Natürlich war ich maßlos begeistert und brachte das auch genauso zum Ausdruck. Azubi, Frühauslerner, also einer jener Klugscheißer die ich so liebe. Jeden von denen habe ich erstmal gegen die Wand laufen lassen, quasi geerdet, und neu ausgerichtet. Ein allignment durchgeführt wie man bei uns sagt, quasi eine Justierung der Geisteshaltung.
"Muss das sein?"
Mir wurden immer die Neuen aufs Auge gedrückt wegen meinem scheiß Ausbilderschein! Den habe ich eigentlich nur für mich gemacht, besser gesagt für meinen Meisterbrief. Als Ausbilder, geschweige denn als Meister werde ich aber nicht bezahlt.
"Sitzt im Aufenthaltsraum, zisch ab!"
Im Aufenthaltsraum saß aber keiner den ich hätte mitnehmen können. EDV-Raum, Fehlanzeige, ich will schon zum Auto laufen, da höre ich ein Klappern aus der Küche.

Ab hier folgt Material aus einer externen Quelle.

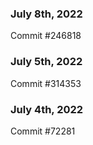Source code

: ### July 8th, 2022

Commit #246818

### July 5th, 2022

Commit #314353


### July 4th, 2022

Commit #72281

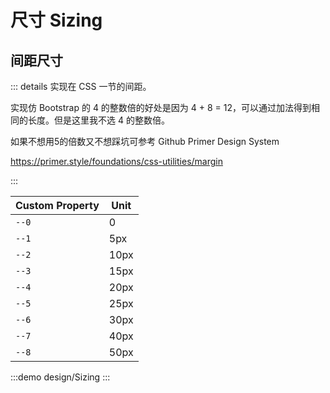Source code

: # 尺寸 Sizing

## 间距尺寸

::: details 实现在 CSS 一节的间距。

实现仿 Bootstrap 的 4 的整数倍的好处是因为 4 + 8 = 12，可以通过加法得到相同的长度。但是这里我不选 4 的整数倍。

如果不想用5的倍数又不想踩坑可参考 Github Primer Design System

https://primer.style/foundations/css-utilities/margin

:::

| Custom Property | Unit |
| --------------- | ---- |
| `--0`           | 0    |
| `--1`           | 5px  |
| `--2`           | 10px |
| `--3`           | 15px |
| `--4`           | 20px |
| `--5`           | 25px |
| `--6`           | 30px |
| `--7`           | 40px |
| `--8`           | 50px |

:::demo design/Sizing
:::
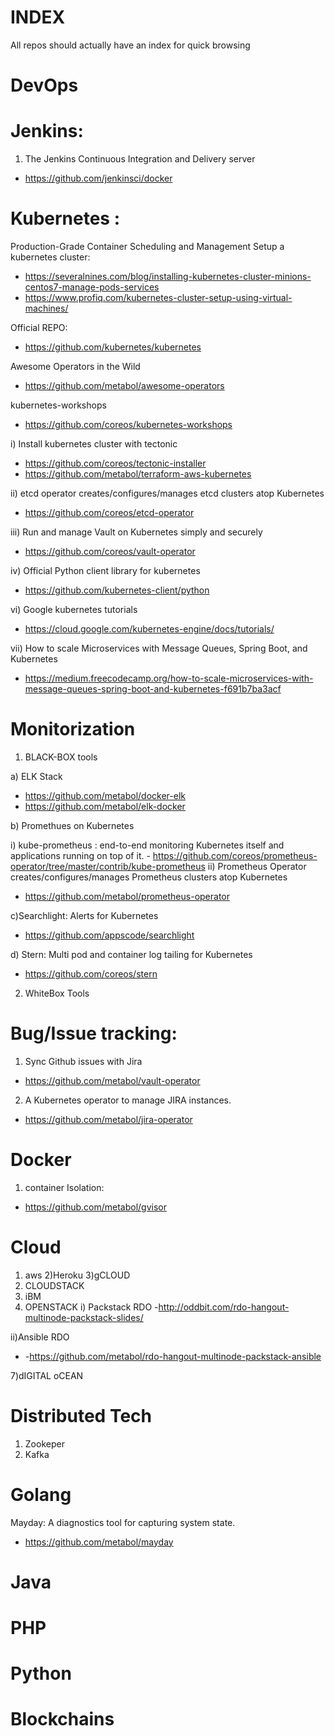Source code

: # INDEX
All repos should actually have an index for quick browsing

# DevOps


# Jenkins:
1) The Jenkins Continuous Integration and Delivery server
  - https://github.com/jenkinsci/docker



# Kubernetes :  
Production-Grade Container Scheduling and Management 
Setup a kubernetes cluster:
- https://severalnines.com/blog/installing-kubernetes-cluster-minions-centos7-manage-pods-services
- https://www.profiq.com/kubernetes-cluster-setup-using-virtual-machines/


Official REPO:
- https://github.com/kubernetes/kubernetes

Awesome Operators in the Wild
 - https://github.com/metabol/awesome-operators
 
kubernetes-workshops
- https://github.com/coreos/kubernetes-workshops

 i) Install kubernetes cluster with tectonic
  - https://github.com/coreos/tectonic-installer
  - https://github.com/metabol/terraform-aws-kubernetes
  
 ii) etcd operator creates/configures/manages etcd clusters atop Kubernetes
 - https://github.com/coreos/etcd-operator
 
 iii) Run and manage Vault on Kubernetes simply and securely 
  - https://github.com/coreos/vault-operator
   
 
  iv) Official Python client library for kubernetes 
   - https://github.com/kubernetes-client/python
   

vi) Google kubernetes tutorials
-  https://cloud.google.com/kubernetes-engine/docs/tutorials/

vii) How to scale Microservices with Message Queues, Spring Boot, and Kubernetes
- https://medium.freecodecamp.org/how-to-scale-microservices-with-message-queues-spring-boot-and-kubernetes-f691b7ba3acf

#  Monitorization

  
1) BLACK-BOX tools

a)  ELK Stack 
 - https://github.com/metabol/docker-elk
 - https://github.com/metabol/elk-docker  
  
b) Promethues on Kubernetes
  
  i) kube-prometheus : end-to-end monitoring Kubernetes itself and applications running on top of it.
    - https://github.com/coreos/prometheus-operator/tree/master/contrib/kube-prometheus
  ii) Prometheus Operator creates/configures/manages Prometheus clusters atop Kubernetes 
   - https://github.com/metabol/prometheus-operator
   
   
   c)Searchlight: Alerts for Kubernetes 
  - https://github.com/appscode/searchlight
  
  
 d) Stern: Multi pod and container log tailing for Kubernetes 
  - https://github.com/coreos/stern
  
  
   
2) WhiteBox Tools
 

# Bug/Issue tracking:

1) Sync Github issues with Jira
  - https://github.com/metabol/vault-operator
2) A Kubernetes operator to manage JIRA instances. 
  - https://github.com/metabol/jira-operator


   
#  Docker
1) container Isolation:
- https://github.com/metabol/gvisor
  
  
# Cloud

1) aws
2)Heroku
3)gCLOUD
4) CLOUDSTACK
5) iBM
6) OPENSTACK
i) Packstack RDO
-http://oddbit.com/rdo-hangout-multinode-packstack-slides/

ii)Ansible RDO
 - -https://github.com/metabol/rdo-hangout-multinode-packstack-ansible

7)dIGITAL oCEAN


# Distributed Tech

1) Zookeper
2) Kafka


# Golang
Mayday: A diagnostics tool for capturing system state. 
- https://github.com/metabol/mayday

# Java



# PHP


# Python




# Blockchains


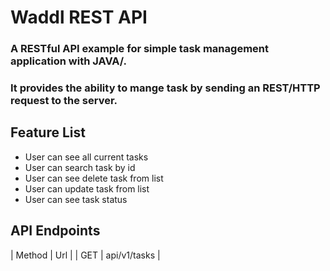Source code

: # Waddl REST API 

### A RESTful API example for simple task management application with JAVA/. 
### It provides the ability to mange task by sending an REST/HTTP request to the server.

## Feature List
* User can see all current tasks
* User can search task by id
* User can see delete task from list
* User can update task from list
* User can see task status


## API Endpoints
| Method | Url |
| GET    | api/v1/tasks |


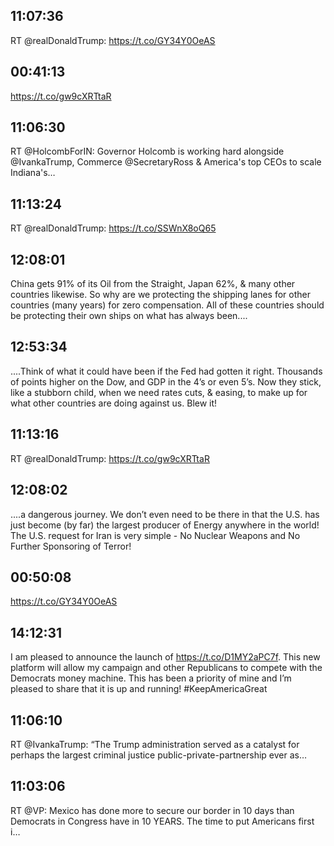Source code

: ## 11:07:36
RT @realDonaldTrump: https://t.co/GY34Y0OeAS
## 00:41:13
https://t.co/gw9cXRTtaR
## 11:06:30
RT @HolcombForIN: Governor Holcomb is working hard alongside @IvankaTrump, Commerce @SecretaryRoss &amp; America's top CEOs to scale Indiana's…
## 11:13:24
RT @realDonaldTrump: https://t.co/SSWnX8oQ65
## 12:08:01
China gets 91% of its Oil from the Straight, Japan 62%, &amp; many other countries likewise. So why are we protecting the shipping lanes for other countries (many years) for zero compensation. All of these countries should be protecting their own ships on what has always been....
## 12:53:34
....Think of what it could have been if the Fed had gotten it right. Thousands of points higher on the Dow, and GDP in the 4’s or even 5’s. Now they stick, like a stubborn child, when we need rates cuts, &amp; easing, to make up for what other countries are doing against us. Blew it!
## 11:13:16
RT @realDonaldTrump: https://t.co/gw9cXRTtaR
## 12:08:02
....a dangerous journey. We don’t even need to be there in that the U.S. has just become (by far) the largest producer of Energy anywhere in the world! The U.S. request for Iran is very simple - No Nuclear Weapons and No Further Sponsoring of Terror!
## 00:50:08
https://t.co/GY34Y0OeAS
## 14:12:31
I am pleased to announce the launch of https://t.co/D1MY2aPC7f. This new platform will allow my campaign and other Republicans to compete with the Democrats money machine. This has been a priority of mine and I’m pleased to share that it is up and running! #KeepAmericaGreat
## 11:06:10
RT @IvankaTrump: “The Trump administration served as a catalyst for perhaps the largest criminal justice public-private-partnership ever as…
## 11:03:06
RT @VP: Mexico has done more to secure our border in 10 days than Democrats in Congress have in 10 YEARS. The time to put Americans first i…
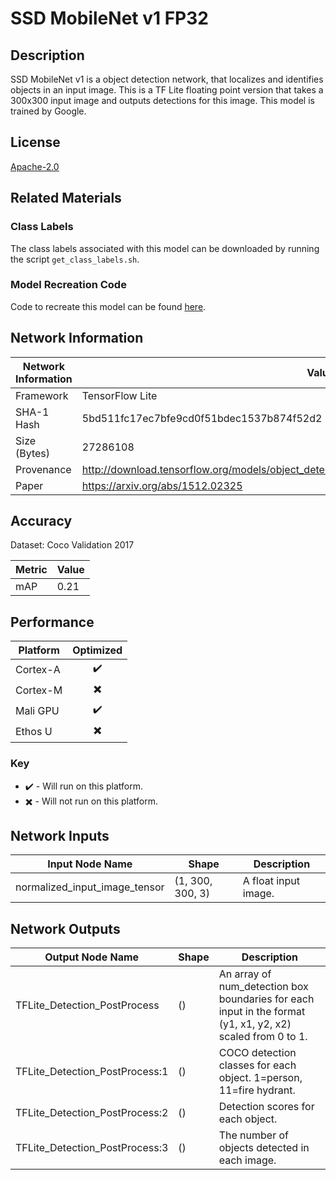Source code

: # SSD MobileNet v1 FP32

## Description
SSD MobileNet v1 is a object detection network, that localizes and identifies objects in an input image. This is a TF Lite floating point version that takes a 300x300 input image and outputs detections for this image. This model is trained by Google.

## License
[Apache-2.0](https://spdx.org/licenses/Apache-2.0.html)

## Related Materials
### Class Labels
The class labels associated with this model can be downloaded by running the script `get_class_labels.sh`.

### Model Recreation Code
Code to recreate this model can be found [here](recreate_model/).

## Network Information
| Network Information |  Value         |
|---------------------|------------------|
|  Framework          | TensorFlow Lite |
|  SHA-1 Hash         | 5bd511fc17ec7bfe9cd0f51bdec1537b874f52d2 |
|  Size (Bytes)       | 27286108 |
|  Provenance         | http://download.tensorflow.org/models/object_detection/ssd_mobilenet_v1_coco_2018_01_28.tar.gz |
|  Paper              | https://arxiv.org/abs/1512.02325 |

## Accuracy
Dataset: Coco Validation 2017

| Metric | Value |
|--------|-------|
| mAP | 0.21 |

## Performance
| Platform | Optimized |
|----------|:---------:|
| Cortex-A |:heavy_check_mark:         |
| Cortex-M |:heavy_multiplication_x:         |
| Mali GPU |:heavy_check_mark:         |
| Ethos U  |:heavy_multiplication_x:         |

### Key
* :heavy_check_mark: - Will run on this platform.
* :heavy_multiplication_x: - Will not run on this platform.



## Network Inputs
| Input Node Name |  Shape  | Description |
|-----------------|---------|-------------|
| normalized_input_image_tensor | (1, 300, 300, 3) | A float input image. |

## Network Outputs
| Output Node Name |  Shape  | Description |
|------------------|---------|-------------|
| TFLite_Detection_PostProcess | () | An array of num_detection box boundaries for each input in the format (y1, x1, y2, x2) scaled from 0 to 1. |
| TFLite_Detection_PostProcess:1 | () | COCO detection classes for each object. 1=person, 11=fire hydrant. |
| TFLite_Detection_PostProcess:2 | () | Detection scores for each object. |
| TFLite_Detection_PostProcess:3 | () | The number of objects detected in each image. |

"Ich bin gleich fertig, bin gleich bei Dir."
Bitte was?
Plötzlich stand sie vor mir, ein Kopf kleiner, zierliche, fast schon niedliche, Gestalt. Im Ernst? Ein Mädchen? Was soll ich denn mit der anfangen?
Die Fahrt verlief schweigend, Small Talk ist nicht mein Ding, ich weiß halt auch nie, was ich sagen soll.
"Hast du ein Problem mit mir? Oder redest du sonst auch nicht viel?" brach sie die Stille und das Eis zwischen uns.
Jeder hat wohl schon mal die Erfahrung gemacht einen Menschen zu treffen mit dem man sich auf Anhieb unterhält als ob man sich schon jahrelang, seit Kindesbeinen, seit Ewigkeiten, kennt.
Genauso war es bei uns. Wir passten zusammen wie Topf und Deckel, wie Gesicht und Arsch. Wir hatten uns nicht gesucht und trotzdem gefunden. Wir wurden mit der Zeit immer vertrauter, redeten mitunter auch über private Belange und schütteten uns auch mal das Herz aus. Abseits der Arbeit lud ich sie und ihren Freund auch mal nach Hause zum Essen ein, meine Frau hatte sie auch gleich ins Herz geschlossen. Ich half ihr beim Umzug ... wenn sie mir vorher erzählt hätte, dass es in den dritten Stock ging, hätte ich eine Ausrede gefunden. Ein gutes Jahr später gings dann in ein Erdgeschoß.
Bei den Umzügen lernte ich dann auch ihre alleinerziehende Mutter kennen ... aber das ist eine andere Geschichte.